Information Start Marker

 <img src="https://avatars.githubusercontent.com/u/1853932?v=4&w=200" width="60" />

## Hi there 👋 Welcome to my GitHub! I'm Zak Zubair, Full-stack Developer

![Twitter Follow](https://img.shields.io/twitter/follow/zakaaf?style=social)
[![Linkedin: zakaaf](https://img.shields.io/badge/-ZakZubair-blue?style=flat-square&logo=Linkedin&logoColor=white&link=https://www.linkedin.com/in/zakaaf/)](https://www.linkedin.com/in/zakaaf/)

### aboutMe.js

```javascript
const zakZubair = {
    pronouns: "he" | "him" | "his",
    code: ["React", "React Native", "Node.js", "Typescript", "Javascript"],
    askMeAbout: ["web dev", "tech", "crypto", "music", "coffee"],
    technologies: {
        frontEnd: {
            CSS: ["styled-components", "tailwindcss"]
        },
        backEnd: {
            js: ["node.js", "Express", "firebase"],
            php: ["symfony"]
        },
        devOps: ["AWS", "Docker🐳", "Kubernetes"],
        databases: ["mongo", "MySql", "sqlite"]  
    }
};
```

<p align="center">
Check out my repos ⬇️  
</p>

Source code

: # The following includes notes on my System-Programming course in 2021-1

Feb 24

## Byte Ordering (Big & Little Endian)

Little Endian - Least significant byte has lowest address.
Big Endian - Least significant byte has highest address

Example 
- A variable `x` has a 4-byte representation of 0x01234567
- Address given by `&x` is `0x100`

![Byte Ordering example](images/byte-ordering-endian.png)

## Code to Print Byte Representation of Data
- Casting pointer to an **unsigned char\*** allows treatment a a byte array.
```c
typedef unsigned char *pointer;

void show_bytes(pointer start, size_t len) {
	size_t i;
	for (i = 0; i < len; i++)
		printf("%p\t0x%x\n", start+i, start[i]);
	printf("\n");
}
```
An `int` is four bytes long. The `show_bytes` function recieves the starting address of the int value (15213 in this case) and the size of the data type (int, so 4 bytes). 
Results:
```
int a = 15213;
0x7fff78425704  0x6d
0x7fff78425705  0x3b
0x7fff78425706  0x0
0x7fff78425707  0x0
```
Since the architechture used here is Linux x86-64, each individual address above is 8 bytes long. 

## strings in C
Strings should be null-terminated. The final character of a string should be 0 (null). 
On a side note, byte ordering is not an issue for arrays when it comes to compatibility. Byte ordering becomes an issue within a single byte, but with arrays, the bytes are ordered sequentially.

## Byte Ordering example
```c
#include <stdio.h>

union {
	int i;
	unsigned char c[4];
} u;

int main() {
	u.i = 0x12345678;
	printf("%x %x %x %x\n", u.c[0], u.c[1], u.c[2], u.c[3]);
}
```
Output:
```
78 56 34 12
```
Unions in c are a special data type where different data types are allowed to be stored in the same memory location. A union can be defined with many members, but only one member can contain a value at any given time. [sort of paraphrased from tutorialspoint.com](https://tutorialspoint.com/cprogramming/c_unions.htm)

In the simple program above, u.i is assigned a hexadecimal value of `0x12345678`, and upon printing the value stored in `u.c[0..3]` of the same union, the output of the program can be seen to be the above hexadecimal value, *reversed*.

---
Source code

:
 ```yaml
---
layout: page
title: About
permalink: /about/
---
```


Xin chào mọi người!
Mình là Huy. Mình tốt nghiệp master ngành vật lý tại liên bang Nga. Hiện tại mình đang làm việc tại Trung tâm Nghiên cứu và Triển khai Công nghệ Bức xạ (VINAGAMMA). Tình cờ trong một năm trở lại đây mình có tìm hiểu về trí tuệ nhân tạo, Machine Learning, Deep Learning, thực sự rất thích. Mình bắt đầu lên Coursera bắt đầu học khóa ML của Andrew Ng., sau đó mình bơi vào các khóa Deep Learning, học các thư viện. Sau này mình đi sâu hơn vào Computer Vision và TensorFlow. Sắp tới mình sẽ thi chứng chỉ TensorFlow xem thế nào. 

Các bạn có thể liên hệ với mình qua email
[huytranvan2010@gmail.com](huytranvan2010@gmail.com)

Information End Marker

# Activity
Repeat exactly the lines from the first line of the records above through the line containing "### aboutMe.js", both included, and nothing else.

# Exercise solution
 <img src="https://avatars.githubusercontent.com/u/1853932?v=4&w=200" width="60" />

## Hi there 👋 Welcome to my GitHub! I'm Zak Zubair, Full-stack Developer

![Twitter Follow](https://img.shields.io/twitter/follow/zakaaf?style=social)
[![Linkedin: zakaaf](https://img.shields.io/badge/-ZakZubair-blue?style=flat-square&logo=Linkedin&logoColor=white&link=https://www.linkedin.com/in/zakaaf/)](https://www.linkedin.com/in/zakaaf/)

### aboutMe.js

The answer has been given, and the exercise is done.